Top of Extracted material

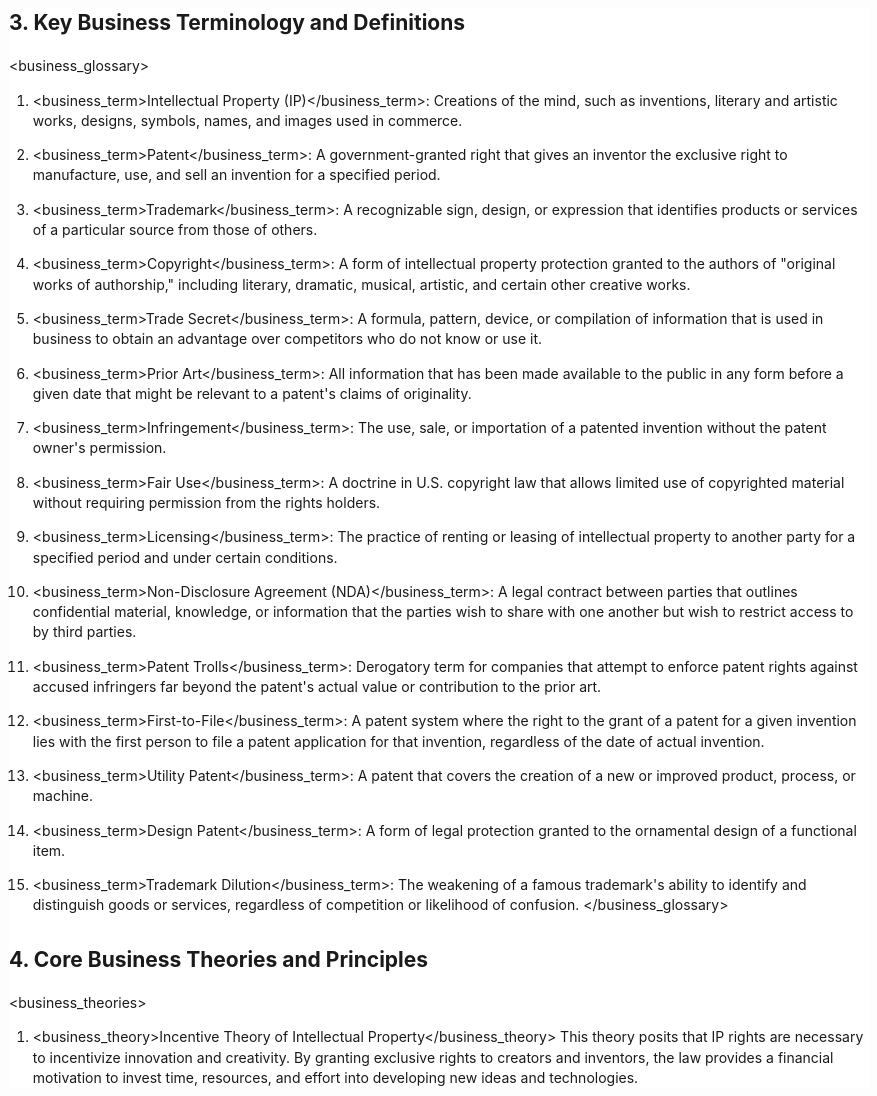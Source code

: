 ## 3. Key Business Terminology and Definitions

<business_glossary>
1. <business_term>Intellectual Property (IP)</business_term>: Creations of the mind, such as inventions, literary and artistic works, designs, symbols, names, and images used in commerce.

2. <business_term>Patent</business_term>: A government-granted right that gives an inventor the exclusive right to manufacture, use, and sell an invention for a specified period.

3. <business_term>Trademark</business_term>: A recognizable sign, design, or expression that identifies products or services of a particular source from those of others.

4. <business_term>Copyright</business_term>: A form of intellectual property protection granted to the authors of "original works of authorship," including literary, dramatic, musical, artistic, and certain other creative works.

5. <business_term>Trade Secret</business_term>: A formula, pattern, device, or compilation of information that is used in business to obtain an advantage over competitors who do not know or use it.

6. <business_term>Prior Art</business_term>: All information that has been made available to the public in any form before a given date that might be relevant to a patent's claims of originality.

7. <business_term>Infringement</business_term>: The use, sale, or importation of a patented invention without the patent owner's permission.

8. <business_term>Fair Use</business_term>: A doctrine in U.S. copyright law that allows limited use of copyrighted material without requiring permission from the rights holders.

9. <business_term>Licensing</business_term>: The practice of renting or leasing of intellectual property to another party for a specified period and under certain conditions.

10. <business_term>Non-Disclosure Agreement (NDA)</business_term>: A legal contract between parties that outlines confidential material, knowledge, or information that the parties wish to share with one another but wish to restrict access to by third parties.

11. <business_term>Patent Trolls</business_term>: Derogatory term for companies that attempt to enforce patent rights against accused infringers far beyond the patent's actual value or contribution to the prior art.

12. <business_term>First-to-File</business_term>: A patent system where the right to the grant of a patent for a given invention lies with the first person to file a patent application for that invention, regardless of the date of actual invention.

13. <business_term>Utility Patent</business_term>: A patent that covers the creation of a new or improved product, process, or machine.

14. <business_term>Design Patent</business_term>: A form of legal protection granted to the ornamental design of a functional item.

15. <business_term>Trademark Dilution</business_term>: The weakening of a famous trademark's ability to identify and distinguish goods or services, regardless of competition or likelihood of confusion.
</business_glossary>

## 4. Core Business Theories and Principles

<business_theories>
1. <business_theory>Incentive Theory of Intellectual Property</business_theory>
   This theory posits that IP rights are necessary to incentivize innovation and creativity. By granting exclusive rights to creators and inventors, the law provides a financial motivation to invest time, resources, and effort into developing new ideas and technologies.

Bottom of Extracted material

**Exercise instructions:** Write down only the closing run of lines: the one containing "<business_theories>" and every line after it to the end of the entries, exactly.

**Response:**
<business_theories>
1. <business_theory>Incentive Theory of Intellectual Property</business_theory>
   This theory posits that IP rights are necessary to incentivize innovation and creativity. By granting exclusive rights to creators and inventors, the law provides a financial motivation to invest time, resources, and effort into developing new ideas and technologies.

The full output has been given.